- What the exercise asks -
Line count for the string "data" in the records below: report that figure and nothing else.

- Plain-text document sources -
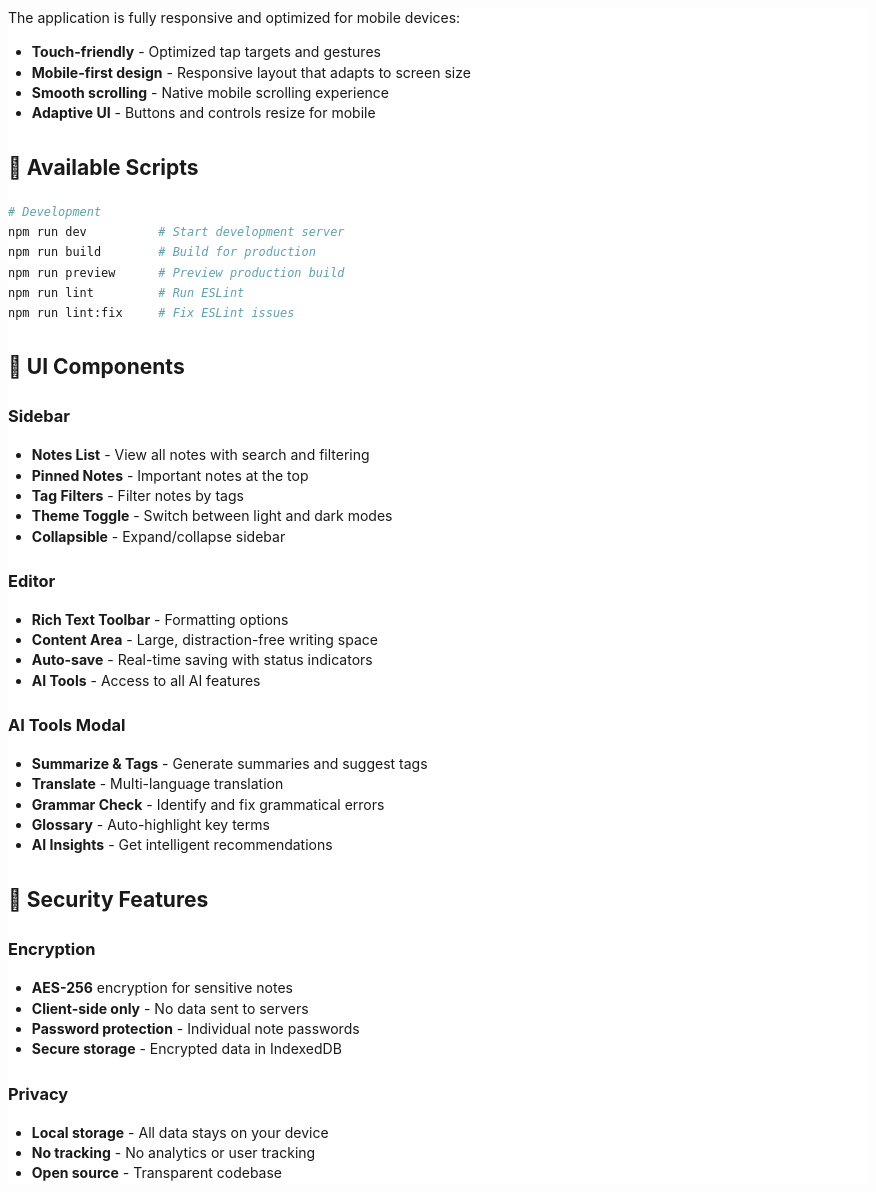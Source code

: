 The application is fully responsive and optimized for mobile devices:
- **Touch-friendly** - Optimized tap targets and gestures
- **Mobile-first design** - Responsive layout that adapts to screen size
- **Smooth scrolling** - Native mobile scrolling experience
- **Adaptive UI** - Buttons and controls resize for mobile

## 🔧 Available Scripts

```bash
# Development
npm run dev          # Start development server
npm run build        # Build for production
npm run preview      # Preview production build
npm run lint         # Run ESLint
npm run lint:fix     # Fix ESLint issues
```

## 🎨 UI Components

### Sidebar
- **Notes List** - View all notes with search and filtering
- **Pinned Notes** - Important notes at the top
- **Tag Filters** - Filter notes by tags
- **Theme Toggle** - Switch between light and dark modes
- **Collapsible** - Expand/collapse sidebar

### Editor
- **Rich Text Toolbar** - Formatting options
- **Content Area** - Large, distraction-free writing space
- **Auto-save** - Real-time saving with status indicators
- **AI Tools** - Access to all AI features

### AI Tools Modal
- **Summarize & Tags** - Generate summaries and suggest tags
- **Translate** - Multi-language translation
- **Grammar Check** - Identify and fix grammatical errors
- **Glossary** - Auto-highlight key terms
- **AI Insights** - Get intelligent recommendations

## 🔐 Security Features

### Encryption
- **AES-256** encryption for sensitive notes
- **Client-side only** - No data sent to servers
- **Password protection** - Individual note passwords
- **Secure storage** - Encrypted data in IndexedDB

### Privacy
- **Local storage** - All data stays on your device
- **No tracking** - No analytics or user tracking
- **Open source** - Transparent codebase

- Exercise solution -
3